St. Michael’s, along with its partner church, St. James’ in Newport Beach, is working with Habitat for Humanity to build 24 affordable 1,500-square-foot townhouses at a projected cost of $10 million.

“You have to take care of your neighbor, or what are you doing,” Jimenez said. “Not only am I trying to meet their spiritual needs, but also their material needs. I live, every day, the housing situation.”

The Rev. Juan Jimenez has led St. Michael’s Episcopal Church in Anaheim, California, for 23 years. With its partner church, St. James’ in Newport Beach, St. Michael’s is working with Habitat for Humanity to build 24 affordable townhouses. Photo: Lynette Wilson/Episcopal News Service

The project at St. Michael’s is just one such affordable housing project underway in the Diocese of Los Angeles, which extends from the Pacific Ocean to the northern tip of Santa Barbara County, east to Needles on the Arizona border, and south to the San Diego County line.

The region was “in the teeth” of a housing crisis when the Rt. Rev. John Harvey Taylor became bishop in 2017, and it was “vital,” he said, for the diocese “to find a role where it could add value.” Over two years, a diocesan housing task force studied the crisis and key players’ response. One player, the United Way of Greater Los Angeles, the bishop said, led the way with its “housing first mantra,” which stressed the need to be housed before secondary issues could be addressed, such as addiction, mental health and children’s education.

The diocese determined its two best value-added responses were rooted in the “essential local nature of parochial ministry,” Taylor said. “We’re in 133 communities and 5 1/2 counties. Every single one of those communities is part of one or more political jurisdictions.”

First, well-versed church leaders can work with elected and other officials to navigate political complexities and reduce barriers to building, whether they be zoning or density ordinances, or citizen backlash. And “the second thing,” he said, “more basic is to just go ahead and build it.”

The bishop’s vision is to build affordable residential units on 25% of the diocese’s 133 church campuses serving low-income families, seniors, refugees and homeless people. The diocese’s churches are working with development partners to build and maintain apartment complexes on land held in trust by the diocese that’s being leased to its various partners.

The diocese is working with partners in Placentia, Buena Park, Anaheim, Claremont, Downey, Garden Grove, Gardena, Rialto, Riverside and others.

What is driving the diocese’s affordable housing goal?

Housing is deemed “affordable” when the occupant pays no more than 30% of pre-tax income on housing costs, including utilities, as defined by the U.S. Department of Housing and Urban Development. More generally, it means after paying for housing costs, households still have money to pay for necessities like food, transportation and health care.

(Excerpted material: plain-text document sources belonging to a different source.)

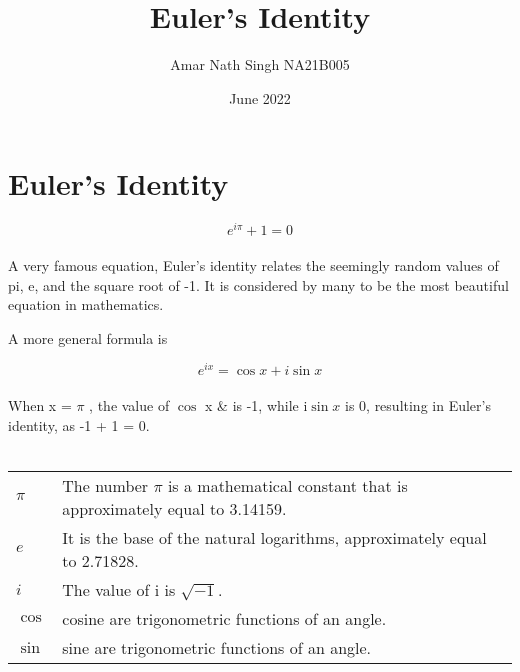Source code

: \documentclass{article}
\title{Euler’s Identity}
\author{Amar Nath Singh NA21B005}
\date{June 2022}
\begin{document}
\maketitle

\section{Euler’s Identity}
\begin{equation}
    e^{i\pi} + 1 = 0
\end{equation}
\\
A very famous equation, Euler’s identity relates the seemingly random values of pi, e, and the square root of -1. It is considered by many to be the most beautiful equation in mathematics.

A more general formula is

\begin{equation}
    e^{i x} = \cos x + i \sin x
\end{equation}
\\
When x = $\pi$ , the value of $\cos$ x & is -1, while  i$\sin x$  is 0, resulting in Euler’s identity, as -1 + 1 = 0.\\ \\
\begin{center}
\begin{tabular}{ |l|l| } 
 \hline
 $\pi$ & The number $\pi$ is a mathematical constant that is approximately equal to 3.14159. \\  
 $e$ & It is the base of the natural logarithms, approximately equal to 2.71828.\\
 $i$ & The value of i is $\sqrt{-1}$.\\
 $\cos$ & cosine are trigonometric functions of an angle.\\
 $\sin$ & sine are trigonometric functions of an angle.\\
 \hline
\end{tabular}
\end{center}
\end{document}
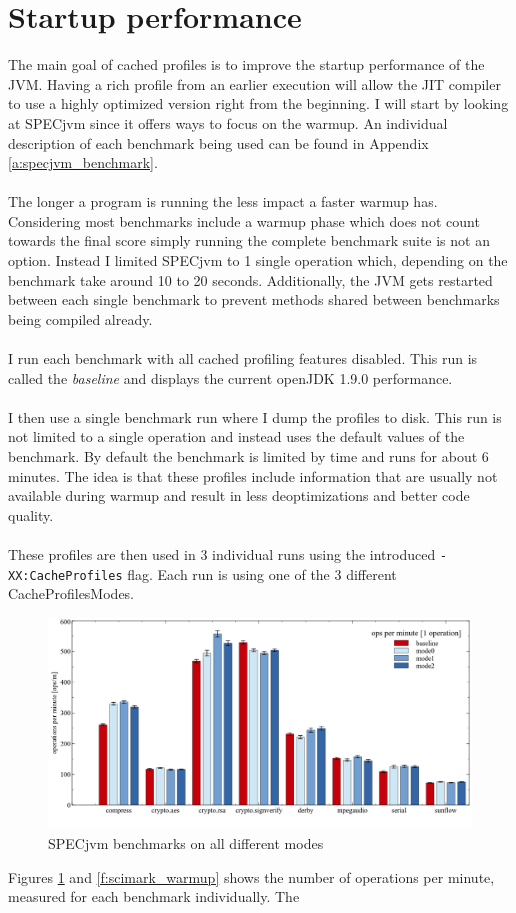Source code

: \section{Startup performance}
\label{s:perf_general}
The main goal of cached profiles is to improve the startup performance of the JVM. Having a rich profile from an earlier execution will allow the JIT compiler to use a highly optimized version right from the beginning.
I will start by looking at SPECjvm since it offers ways to focus on the warmup. An individual description of each benchmark being used can be found in Appendix \ref{a:specjvm_benchmark}.
\\\\
The longer a program is running the less impact a faster warmup has. Considering most benchmarks include a warmup phase which does not count towards the final score simply running the complete benchmark suite is not an option.
Instead I limited SPECjvm to 1 single operation which, depending on the benchmark take around 10 to 20 seconds.
Additionally, the JVM gets restarted between each single benchmark to prevent methods shared between benchmarks being compiled already.
\\\\
I run each benchmark with all cached profiling features disabled. This run is called the \textit{baseline}     and displays the current openJDK 1.9.0 performance.    
\\\\ 
I then use a single benchmark run where I dump the profiles to disk. This run is not limited to a single operation and instead uses the default values of the benchmark. By default the benchmark is limited by time and runs for about 6 minutes. The idea is that these profiles include information that are usually not available during warmup and result in less deoptimizations and better code quality.
\\\\
These profiles are then used in 3 individual runs using the introduced \texttt{-XX:CacheProfiles} flag. Each run is using one of the 3 different CacheProfilesModes.
\begin{figure}[ht]
  \begin{center}
    \centering
    \includegraphics[width=1.0\textwidth]{figures/others_warmup.png}
    \caption{SPECjvm benchmarks on all different modes}
    \label{f:others_warmup}
  \end{center}
\end{figure}
Figures \ref{f:others_warmup} and \ref{f:scimark_warmup} shows the number of operations per minute, measured for each benchmark individually.
The 

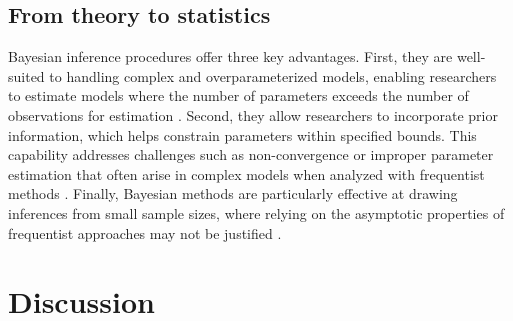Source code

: \documentclass[
  authoryear,
  review,
  1p]{elsarticle}
\begin{document}
\begin{figure}


\caption{\label{fig-CJ_TM_15}}

\end{figure}%

\subsection{From theory to statistics}\label{sec-theory-statistics}

Bayesian inference procedures offer three key advantages. First, they
are well-suited to handling complex and overparameterized models,
enabling researchers to estimate models where the number of parameters
exceeds the number of observations for estimation
\citep{Baker_1998, Kim_et_al_1999}. Second, they allow researchers to
incorporate prior information, which helps constrain parameters within
specified bounds. This capability addresses challenges such as
non-convergence or improper parameter estimation that often arise in
complex models when analyzed with frequentist methods
\citep{Martin_et_al_1975, Seaman_et_al_2011}. Finally, Bayesian methods
are particularly effective at drawing inferences from small sample
sizes, where relying on the asymptotic properties of frequentist
approaches may not be justified
\citep{Baldwin_et_al_2013, Lambert_et_al_2006, Depaoli_2014}.

\section{Discussion}\label{sec-discuss}
\end{document}
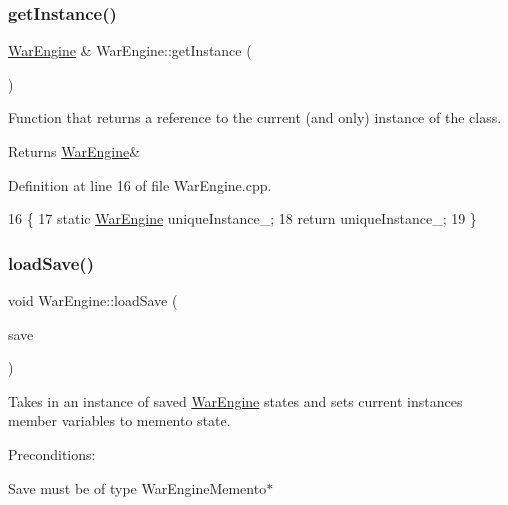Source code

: \subsubsection{\texorpdfstring{get\+Instance()}{getInstance()}}
{\footnotesize\ttfamily \hyperlink{classWarEngine}{War\+Engine} \& War\+Engine\+::get\+Instance (\begin{DoxyParamCaption}{ }\end{DoxyParamCaption})\hspace{0.3cm}{\ttfamily [static]}}



Function that returns a reference to the current (and only) instance of the class. 

\begin{DoxyReturn}{Returns}
\hyperlink{classWarEngine}{War\+Engine}\& 
\end{DoxyReturn}


Definition at line 16 of file War\+Engine.\+cpp.


\begin{DoxyCode}
16                                  \{
17     \textcolor{keyword}{static} \hyperlink{classWarEngine}{WarEngine} uniqueInstance\_;
18     \textcolor{keywordflow}{return} uniqueInstance\_;
19 \}
\end{DoxyCode}
\mbox{\label{classWarEngine_a715995a703811197d16102ca80bf6fca}} 
\subsubsection{\texorpdfstring{load\+Save()}{loadSave()}}
{\footnotesize\ttfamily void War\+Engine\+::load\+Save (\begin{DoxyParamCaption}\item[{\hyperlink{classWarEngineMemento}{War\+Engine\+Memento} $\ast$}]{save }\end{DoxyParamCaption})}



Takes in an instance of saved \hyperlink{classWarEngine}{War\+Engine} states and sets current instance\textquotesingle{}s member variables to memento state. 

Preconditions\+:
\begin{DoxyItemize}
\item Save must be of type War\+Engine\+Memento$\ast$
\end{DoxyItemize}

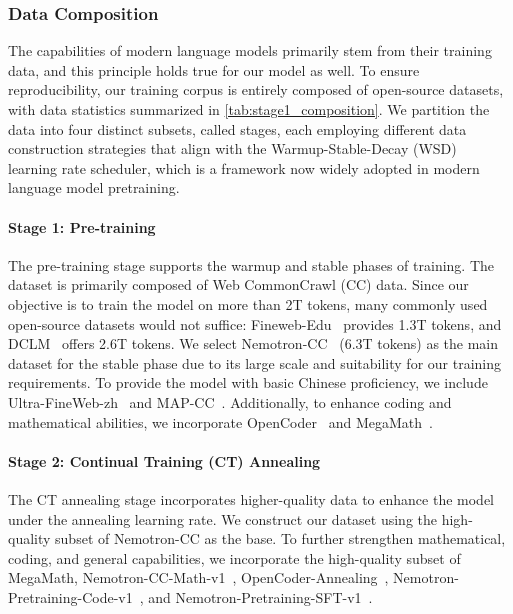 \documentclass[]{bytedance_seed}
\newcommand{\1}{\mathbf{1}}
\begin{document}
\subsubsection{Data Composition}

The capabilities of modern language models primarily stem from their training data, and this principle holds true for our model as well. To ensure reproducibility, our training corpus is entirely composed of open-source datasets, with data statistics summarized in \autoref{tab:stage1_composition}. We partition the data into four distinct subsets, called stages, each employing different data construction strategies that align with the Warmup-Stable-Decay (WSD)~\cite{wen2024understanding} learning rate scheduler, which is a framework now widely adopted in modern language model pretraining.

\paragraph{Stage 1: Pre-training}
The pre-training stage supports the warmup and stable phases of training. The dataset is primarily composed of Web CommonCrawl (CC) data. Since our objective is to train the model on more than 2T tokens, many commonly used open-source datasets would not suffice: Fineweb-Edu~\cite{penedo2024fineweb} provides 1.3T tokens, and DCLM~\cite{li2024dclm} offers 2.6T tokens. We select Nemotron-CC~\cite{su2024nemotron} (6.3T tokens) as the main dataset for the stable phase due to its large scale and suitability for our training requirements. To provide the model with basic Chinese proficiency, we include Ultra-FineWeb-zh~\cite{wang2025ultra} and MAP-CC~\cite{du2024chinese}. Additionally, to enhance coding and mathematical abilities, we incorporate OpenCoder~\cite{Huang2024OpenCoderTO} and MegaMath~\cite{zhou2025megamath}.

\paragraph{Stage 2: Continual Training (CT) Annealing}
The CT annealing stage incorporates higher-quality data to enhance the model under the annealing learning rate. We construct our dataset using the high-quality subset of Nemotron-CC as the base. To further strengthen mathematical, coding, and general capabilities, we incorporate the high-quality subset of MegaMath, Nemotron-CC-Math-v1~\cite{karimi2025nemotroncc,nvidia2025nvidianemotronnano2}, OpenCoder-Annealing~\cite{Huang2024OpenCoderTO}, Nemotron-Pretraining-Code-v1~\cite{nvidia2025nvidianemotronnano2}, and Nemotron-Pretraining-SFT-v1~\cite{nvidia2025nvidianemotronnano2}.
\end{document}
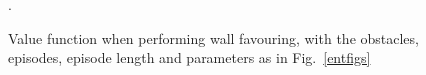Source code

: \documentclass{article}
\begin{document}
\begin{figure}[ht]
\centering
{}
\caption{Value function when performing wall favouring, with the obstacles, episodes, episode length and parameters as in Fig.~\ref{entfigs}}.\label{corvariant}
\end{figure}

\end{document}
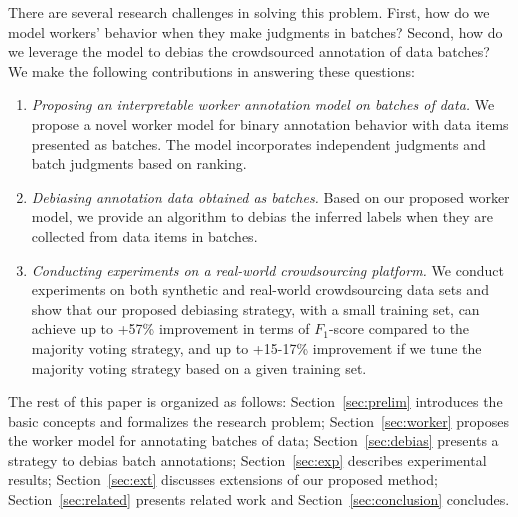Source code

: There are several research challenges in solving this problem.
First, how do we model workers' behavior when they make judgments in batches?
Second, how do we leverage the model to debias the crowdsourced annotation of data batches?
We make the following contributions in answering these questions:
\begin{enumerate}
  \item \emph{Proposing an interpretable worker annotation model on batches of data.}
        We propose a novel worker model for binary annotation behavior with data items presented as batches.
        The model incorporates independent judgments and batch judgments based on ranking.
  \item \emph{Debiasing annotation data obtained as batches.}
        Based on our proposed worker model, we provide an algorithm to debias the inferred labels
        when they are collected from data items in batches.
  \item \emph{Conducting experiments on a real-world crowdsourcing platform.}
        We conduct experiments on both synthetic and real-world crowdsourcing data sets
        and show that our proposed debiasing strategy, with a small training set, 
        can achieve up to +57\% improvement in terms of $F_1$-score 
        compared to the majority voting strategy, 
        and up to +15-17\% improvement if we tune the majority voting strategy based on a given training set.  
\end{enumerate}

The rest of this paper is organized as follows:
Section~\ref{sec:prelim} introduces the basic concepts and formalizes the research problem;
Section~\ref{sec:worker} proposes the worker model for annotating batches of data;
Section~\ref{sec:debias} presents a strategy to debias batch annotations;
Section~\ref{sec:exp} describes experimental results;
Section~\ref{sec:ext} discusses extensions of our proposed method;
Section~\ref{sec:related} presents related work and Section~\ref{sec:conclusion} concludes.






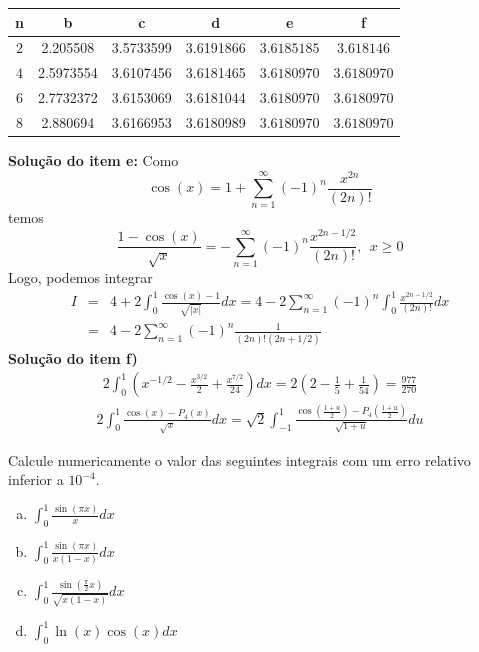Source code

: \begin{resp}
\begin{center}
\begin{tabular}{|c|c|c|c|c|c|}
\hline
n   & b& c&d&e&f\\
\hline
$2$ & 2.205508&  3.5733599 &3.6191866&$3.6185185$&$3.618146$\\
\hline
$4$ &2.5973554&  3.6107456&3.6181465&$3.6180970$&$3.6180970$\\
\hline
$6$ &2.7732372&  3.6153069&3.6181044&$3.6180970$&$3.6180970$\\
\hline
$8$ &2.880694&  3.6166953&3.6180989&$3.6180970$&$3.6180970$\\
\hline
\end{tabular}
\end{center}

{\bf Solução do item e:}
Como \begin{equation} \cos(x)=1+\sum_{n=1}^\infty(-1)^n\frac{x^{2n}}{(2n)!} \end{equation}
temos
\begin{equation} \frac{1-\cos(x)}{\sqrt{x}}=-\sum_{n=1}^\infty(-1)^{n}\frac{x^{2n-1/2}}{(2n)!},~~x\geq0 \end{equation}
Logo, podemos integrar
\begin{eqnarray}
I&=&4+2\int_{0}^1\frac{\cos(x)-1}{\sqrt{|x|}}dx=4-2\sum_{n=1}^\infty(-1)^{n}\int_0^1\frac{x^{2n-1/2}}{(2n)!}dx\\
&=&4-2\sum_{n=1}^\infty(-1)^{n}\frac{1}{(2n)!(2n+1/2)}
\end{eqnarray}
{\bf Solução do item f)}
\begin{eqnarray}2\int_{0}^1\left(x^{-1/2}-\frac{x^{3/2}}{2}+\frac{x^{7/2}}{24}\right)dx=2\left(2-\frac{1}{5}+\frac{1}{54}\right)=\frac{977}{270}
\end{eqnarray}
\begin{eqnarray}2\int_{0}^1\frac{\cos(x)-P_4(x)}{\sqrt{x}}dx=\sqrt{2}\int_{-1}^1\frac{\cos\left(\frac{1+u}{2}\right)-P_4\left(\frac{1+u}{2}\right)}{\sqrt{1+u}}du
\end{eqnarray}
\end{resp}

\begin{exer}Calcule numericamente o valor das seguintes integrais com um erro relativo inferior a $10^{-4}$.
\begin{enumerate}[a)]
\item $\displaystyle\int_0^1\frac{\sin(\pi x)}{x}dx$
\item $\displaystyle\int_0^1\frac{\sin(\pi x)}{x(1-x)}dx$
\item $\displaystyle \int_0^1\frac{\sin\left(\frac{\pi}{2} x\right)}{\sqrt{x(1-x)}}dx$
\item $\displaystyle \int_0^1\ln(x) \cos(x) dx$
\end{enumerate}
\end{exer}

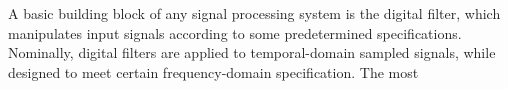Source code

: A basic building block of any signal processing system is the digital filter, which manipulates input signals according to some predetermined specifications. 
Nominally, digital filters are applied to temporal-domain sampled signals, while designed to meet certain frequency-domain specification.
The most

Over the next decade, California needs to add 1.2 million affordable homes, according to a 2022 report by the state Department of Housing and Community Development. In recent years the state has added an average of 19,000 affordable units a year. In February 2023, bishops representing the state’s six Episcopal dioceses and 370 congregations sent a letter to the state Senate in support of the Affordable Housing on Faith Lands Act. The bill would make it easier to build housing on land owned by religious and higher education institutions. It was among a package California Gov. Gavin Newsom signed on Oct. 11 to simplify and expedite new housing.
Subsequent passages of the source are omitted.